Copy every line of the entries that includes the word "position".

(Beginning of The data)

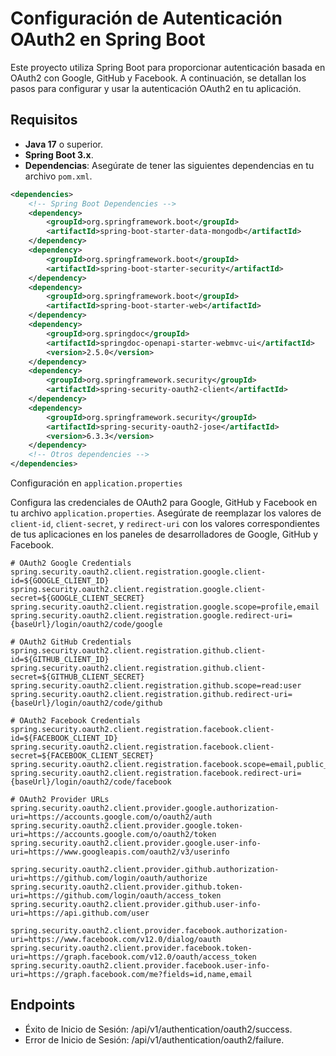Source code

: # Configuración de Autenticación OAuth2 en Spring Boot

Este proyecto utiliza Spring Boot para proporcionar autenticación basada en OAuth2 con Google, GitHub y Facebook. A continuación, se detallan los pasos para configurar y usar la autenticación OAuth2 en tu aplicación.

## Requisitos

- **Java 17** o superior.
- **Spring Boot 3.x**.
- **Dependencias**: Asegúrate de tener las siguientes dependencias en tu archivo `pom.xml`.

```xml
<dependencies>
    <!-- Spring Boot Dependencies -->
    <dependency>
        <groupId>org.springframework.boot</groupId>
        <artifactId>spring-boot-starter-data-mongodb</artifactId>
    </dependency>
    <dependency>
        <groupId>org.springframework.boot</groupId>
        <artifactId>spring-boot-starter-security</artifactId>
    </dependency>
    <dependency>
        <groupId>org.springframework.boot</groupId>
        <artifactId>spring-boot-starter-web</artifactId>
    </dependency>
    <dependency>
        <groupId>org.springdoc</groupId>
        <artifactId>springdoc-openapi-starter-webmvc-ui</artifactId>
        <version>2.5.0</version>
    </dependency>
    <dependency>
        <groupId>org.springframework.security</groupId>
        <artifactId>spring-security-oauth2-client</artifactId>
    </dependency>
    <dependency>
        <groupId>org.springframework.security</groupId>
        <artifactId>spring-security-oauth2-jose</artifactId>
        <version>6.3.3</version>
    </dependency>
    <!-- Otros dependencies -->
</dependencies>
```
Configuración en `application.properties`


Configura las credenciales de OAuth2 para Google, GitHub y Facebook en tu archivo `application.properties`. Asegúrate de reemplazar los valores de `client-id`, `client-secret`, y `redirect-uri` con los valores correspondientes de tus aplicaciones en los paneles de desarrolladores de Google, GitHub y Facebook.
```properties
# OAuth2 Google Credentials
spring.security.oauth2.client.registration.google.client-id=${GOOGLE_CLIENT_ID}
spring.security.oauth2.client.registration.google.client-secret=${GOOGLE_CLIENT_SECRET}
spring.security.oauth2.client.registration.google.scope=profile,email
spring.security.oauth2.client.registration.google.redirect-uri={baseUrl}/login/oauth2/code/google

# OAuth2 GitHub Credentials
spring.security.oauth2.client.registration.github.client-id=${GITHUB_CLIENT_ID}
spring.security.oauth2.client.registration.github.client-secret=${GITHUB_CLIENT_SECRET}
spring.security.oauth2.client.registration.github.scope=read:user
spring.security.oauth2.client.registration.github.redirect-uri={baseUrl}/login/oauth2/code/github

# OAuth2 Facebook Credentials
spring.security.oauth2.client.registration.facebook.client-id=${FACEBOOK_CLIENT_ID}
spring.security.oauth2.client.registration.facebook.client-secret=${FACEBOOK_CLIENT_SECRET}
spring.security.oauth2.client.registration.facebook.scope=email,public_profile
spring.security.oauth2.client.registration.facebook.redirect-uri={baseUrl}/login/oauth2/code/facebook

# OAuth2 Provider URLs
spring.security.oauth2.client.provider.google.authorization-uri=https://accounts.google.com/o/oauth2/auth
spring.security.oauth2.client.provider.google.token-uri=https://accounts.google.com/o/oauth2/token
spring.security.oauth2.client.provider.google.user-info-uri=https://www.googleapis.com/oauth2/v3/userinfo

spring.security.oauth2.client.provider.github.authorization-uri=https://github.com/login/oauth/authorize
spring.security.oauth2.client.provider.github.token-uri=https://github.com/login/oauth/access_token
spring.security.oauth2.client.provider.github.user-info-uri=https://api.github.com/user

spring.security.oauth2.client.provider.facebook.authorization-uri=https://www.facebook.com/v12.0/dialog/oauth
spring.security.oauth2.client.provider.facebook.token-uri=https://graph.facebook.com/v12.0/oauth/access_token
spring.security.oauth2.client.provider.facebook.user-info-uri=https://graph.facebook.com/me?fields=id,name,email
```

## Endpoints
* Éxito de Inicio de Sesión: /api/v1/authentication/oauth2/success.
* Error de Inicio de Sesión: /api/v1/authentication/oauth2/failure.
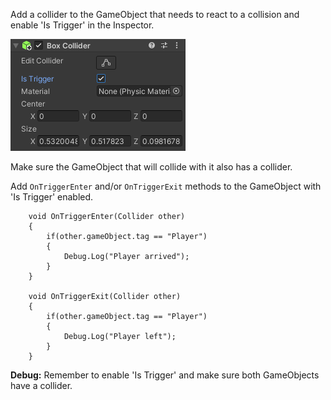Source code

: Add a collider to the GameObject that needs to react to a collision and enable 'Is Trigger' in the Inspector. 

![Collider component with Is Trigger checked.](images/collider-trigger.png)

Make sure the GameObject that will collide with it also has a collider. 

Add `OnTriggerEnter` and/or `OnTriggerExit` methods to the GameObject with 'Is Trigger' enabled. 

```
    void OnTriggerEnter(Collider other)
    {
        if(other.gameObject.tag == "Player")
        {
            Debug.Log("Player arrived");
        }
    }
    
    void OnTriggerExit(Collider other)
    {
        if(other.gameObject.tag == "Player")
        {
            Debug.Log("Player left");
        }
    }
```

**Debug:** Remember to enable 'Is Trigger' and make sure both GameObjects have a collider. 
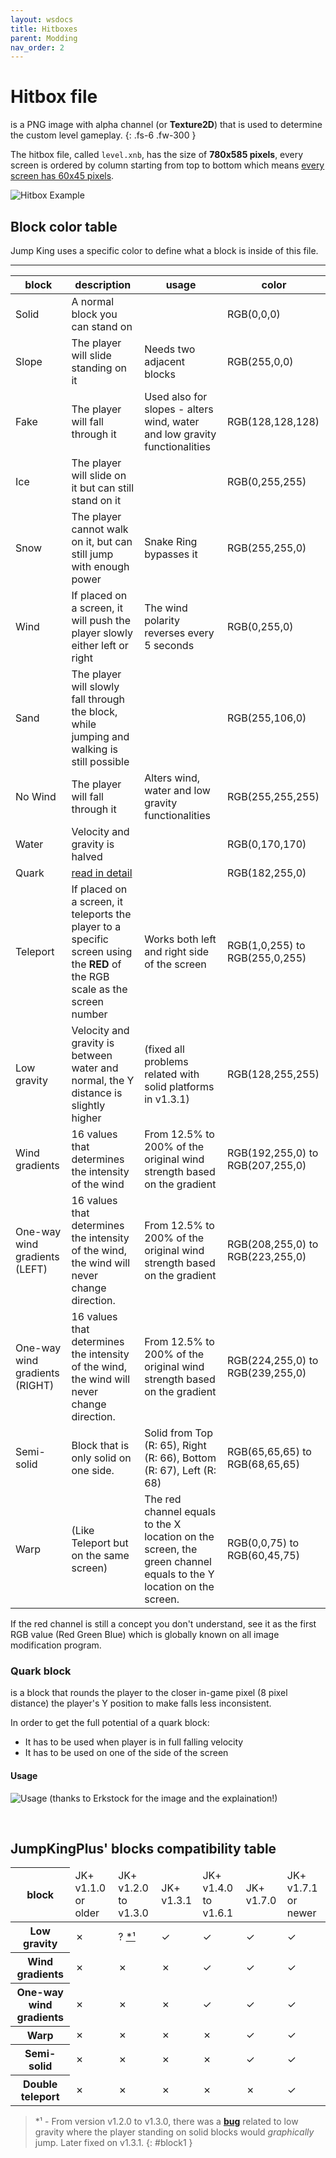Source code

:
 ```yaml
---
layout: wsdocs
title: Hitboxes
parent: Modding
nav_order: 2
---
```


# Hitbox file

is a PNG image with alpha channel (or **Texture2D**) that is used to determine the custom level gameplay.
{: .fs-6 .fw-300 }

The hitbox file, called `level.xnb`, has the size of **780x585 pixels**, every screen is ordered by column starting from top to bottom which means <u>every screen has 60x45 pixels</u>.<!-- more -->

![Hitbox Example](https://raw.githubusercontent.com/JumpKingPlus/JumpKingPlus.github.io/www/workshop/files/level.png)


## Block color table

Jump King uses a specific color to define what a block is inside of this file.

<table>
  <thead>
    <tr>
      <th>block</th>
      <th>description</th>
      <th>usage</th>
      <th>color</th>
    </tr>
  </thead>
  <tbody>
    <tr>
      <td>Solid</td>
      <td>A normal block you can stand on</td>
      <td></td>
      <td><div class="rectangle" style="background:black;"></div>RGB(0,0,0)</td>
    </tr>
    <tr>
      <td>Slope</td>
      <td>The player will slide standing on it</td>
      <td>Needs two adjacent blocks</td>
      <td><div class="rectangle" style="background:red;"></div>RGB(255,0,0)</td>
    </tr>
    <tr>
      <td>Fake</td>
      <td>The player will fall through it</td>
      <td>Used also for slopes - alters wind, water and low gravity functionalities</td>
      <td><div class="rectangle" style="background:rgb(128,128,128);"></div>RGB(128,128,128)</td>
    </tr>
    <tr>
      <td>Ice</td>
      <td>The player will slide on it but can still stand on it</td>
      <td></td>
      <td><div class="rectangle" style="background:rgb(0,255,255);"></div>RGB(0,255,255)</td>
    </tr>
    <tr>
      <td>Snow</td>
      <td>The player cannot walk on it, but can still jump with enough power</td>
      <td>Snake Ring bypasses it</td>
      <td><div class="rectangle" style="background:rgb(255,255,0);"></div>RGB(255,255,0)</td>
    </tr>
    <tr>
      <td>Wind</td>
      <td>If placed on a screen, it will push the player slowly either left or right</td>
      <td>The wind polarity reverses every 5 seconds</td>
      <td><div class="rectangle" style="background:rgb(0,255,0);"></div>RGB(0,255,0)</td>
    </tr>
    <tr>
      <td>Sand</td>
      <td>The player will slowly fall through the block, while jumping and walking is still possible</td>
      <td></td>
      <td><div class="rectangle" style="background:rgb(255,106,0);"></div>RGB(255,106,0)</td>
    </tr>
    <tr>
      <td>No Wind</td>
      <td>The player will fall through it</td>
      <td>Alters wind, water and low gravity functionalities</td>
      <td><div class="rectangle" style="background:white;"></div>RGB(255,255,255)</td>
    </tr>
    <tr>
      <td>Water</td>
      <td>Velocity and gravity is halved</td>
      <td></td>
      <td><div class="rectangle" style="background:rgb(0,170,170);"></div>RGB(0,170,170)</td>
    </tr>
    <tr>
      <td>Quark</td>
      <td colspan="2"><a href="#quark-block">read in detail</a></td>
      <td><div class="rectangle" style="background:rgb(182,255,0);"></div>RGB(182,255,0)</td>
    </tr>
    <tr>
      <td>Teleport</td>
      <td>If placed on a screen, it teleports the player to a specific screen using the <b>RED</b> of the RGB scale as the screen number</td>
      <td>Works both left and right side of the screen</td>
      <td><div class="rectangle-gradient" style="background-image: linear-gradient(to right, rgb(1,0,255), rgb(255,0,255));"></div>RGB(1,0,255) to RGB(255,0,255)</td>
    </tr>
    <hr>
    <tr class="exclusive">
      <td>Low gravity</td>
      <td>Velocity and gravity is between water and normal, the Y distance is slightly higher</td>
      <td>(fixed all problems related with solid platforms in v1.3.1)</td>
      <td><div class="rectangle" style="background:rgb(128,255,255);"></div>RGB(128,255,255)</td>
    </tr>
    <tr class="exclusive">
      <td>Wind gradients</td>
      <td>16 values that determines the intensity of the wind</td>
      <td>From 12.5% to 200% of the original wind strength based on the gradient</td>
      <td><div class="rectangle-gradient" style="background-image: linear-gradient(to right, rgb(192,255,0), rgb(207,255,0));"></div>RGB(192,255,0) to RGB(207,255,0)</td>
    </tr>
    <tr class="exclusive">
      <td>One-way wind gradients (LEFT)</td>
      <td>16 values that determines the intensity of the wind, the wind will never change direction.</td>
      <td>From 12.5% to 200% of the original wind strength based on the gradient</td>
      <td><div class="rectangle-gradient" style="background-image: linear-gradient(to right, rgb(208,255,0), rgb(223,255,0));"></div>RGB(208,255,0) to RGB(223,255,0)</td>
    </tr>
    <tr class="exclusive">
      <td>One-way wind gradients (RIGHT)</td>
      <td>16 values that determines the intensity of the wind, the wind will never change direction.</td>
      <td>From 12.5% to 200% of the original wind strength based on the gradient</td>
      <td><div class="rectangle-gradient" style="background-image: linear-gradient(to right, rgb(224,255,0), rgb(239,255,0));"></div>RGB(224,255,0) to RGB(239,255,0)</td>
    </tr>
    <tr class="exclusive">
      <td>Semi-solid</td>
      <td>Block that is only solid on one side.</td>
      <td>Solid from Top (R: 65), Right (R: 66), Bottom (R: 67), Left (R: 68)</td>
      <td><div class="rectangle-gradient" style="background-image: linear-gradient(to right, rgb(65,65,65), rgb(68,65,65));"></div>RGB(65,65,65) to RGB(68,65,65)</td>
    </tr>
    <tr class="exclusive">
      <td>Warp</td>
      <td>(Like Teleport but on the same screen)</td>
      <td>The red channel equals to the X location on the screen, the green channel equals to the Y location on the screen.</td>
      <td><div class="rectangle-gradient" style="background-image: linear-gradient(to right, rgb(0,0,75), rgb(60,45,75));"></div>RGB(0,0,75) to RGB(60,45,75)</td>
    </tr>
  </tbody>
</table>

If the red channel is still a concept you don't understand, see it as the first RGB value (Red Green Blue) which is globally known on all image modification program.

### Quark block
is a block that rounds the player to the closer in-game pixel (8 pixel distance) the player's Y position to make falls less inconsistent.

In order to get the full potential of a quark block:
- It has to be used when player is in full falling velocity
- It has to be used on one of the side of the screen

#### Usage
![Usage](https://media.discordapp.net/attachments/623779998494490624/782275174916685864/unknown.png)
(thanks to Erkstock for the image and the explaination!)

<br>

## JumpKingPlus' blocks compatibility table
<table class="overflow-x">
  <thead>
    <tr>
      <th style="position: sticky;left: 0;">block</th>
      <td>JK+ v1.1.0 or older</td>
      <td>JK+ v1.2.0 to v1.3.0</td>
      <td>JK+ v1.3.1</td>
      <td>JK+ v1.4.0 to v1.6.1</td>
      <td>JK+ v1.7.0</td>
      <td>JK+ v1.7.1 or newer</td>
    </tr>
  </thead>
  <tbody>
    <!-- <tr>
      <td>Solid</td>
      <td colspan="5">&check; (from vanilla game)</td>
    </tr>
    <tr>
      <td>Slope</td>
      <td colspan="5">&check; (from vanilla game)</td>
    </tr>
    <tr>
      <td>Fake</td>
      <td colspan="5">&check; (from vanilla game)</td>
    </tr>
    <tr>
      <td>Ice</td>
      <td colspan="5">&check; (from vanilla game)</td>
    </tr>
    <tr>
      <td>Snow</td>
      <td colspan="5">&check; (from vanilla game)</td>
    </tr>
    <tr>
      <td>Wind</td>
      <td colspan="5">&check; (from vanilla game)</td>
    </tr>
    <tr>
      <td>Sand</td>
      <td colspan="5">&check; (from vanilla game)</td>
    </tr>
    <tr>
      <td>Wind</td>
      <td colspan="5">&check; (from vanilla game)</td>
    </tr>
    <tr>
      <td>No Wind</td>
      <td colspan="5">&check; (from vanilla game)</td>
    </tr>
    <tr>
      <td>Water</td>
      <td colspan="5">&check; (from vanilla game)</td>
    </tr>
    <tr>
      <td>Quark</td>
      <td colspan="5">&check; (from vanilla game)</td>
    </tr>
    <tr>
      <td>Teleport</td>s
      <td colspan="5">&check; (from vanilla game)</td>
    </tr> -->
    <tr>
      <th>Low gravity</th>
      <td>&cross;</td>
      <td>? <a href="#block1">*¹</a></td>
      <td>&check;</td>
      <td>&check;</td>
      <td>&check;</td>
      <td>&check;</td>
    </tr>
    <tr>
      <th>Wind gradients</th>
      <td>&cross;</td>
      <td>&cross;</td>
      <td>&cross;</td>
      <td>&check;</td>
      <td>&check;</td>
      <td>&check;</td>
    </tr>
    <tr>
      <th>One-way wind gradients</th>
      <td>&cross;</td>
      <td>&cross;</td>
      <td>&cross;</td>
      <td>&check;</td>
      <td>&check;</td>
      <td>&check;</td>
    </tr>
    <tr>
      <th>Warp</th>
      <td>&cross;</td>
      <td>&cross;</td>
      <td>&cross;</td>
      <td>&cross;</td>
      <td>&check;</td>
      <td>&check;</td>
    </tr>
    <tr>
      <th>Semi-solid</th>
      <td>&cross;</td>
      <td>&cross;</td>
      <td>&cross;</td>
      <td>&cross;</td>
      <td>&check;</td>
      <td>&check;</td>
    </tr>
    <tr>
      <th>Double teleport</th>
      <td>&cross;</td>
      <td>&cross;</td>
      <td>&cross;</td>
      <td>&cross;</td>
      <td>&cross;</td>
      <td>&check;</td>
    </tr>
  </tbody>
</table>

> \*¹ - From version v1.2.0 to v1.3.0, there was a [**bug**](https://twitter.com/i/status/1358425873825734656) related to low gravity where the player standing on solid blocks would *graphically* jump. Later fixed on v1.3.1. 
{: #block1 }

(End of The data)

Answer below:
is a block that rounds the player to the closer in-game pixel (8 pixel distance) the player's Y position to make falls less inconsistent.
      <th style="position: sticky;left: 0;">block</th>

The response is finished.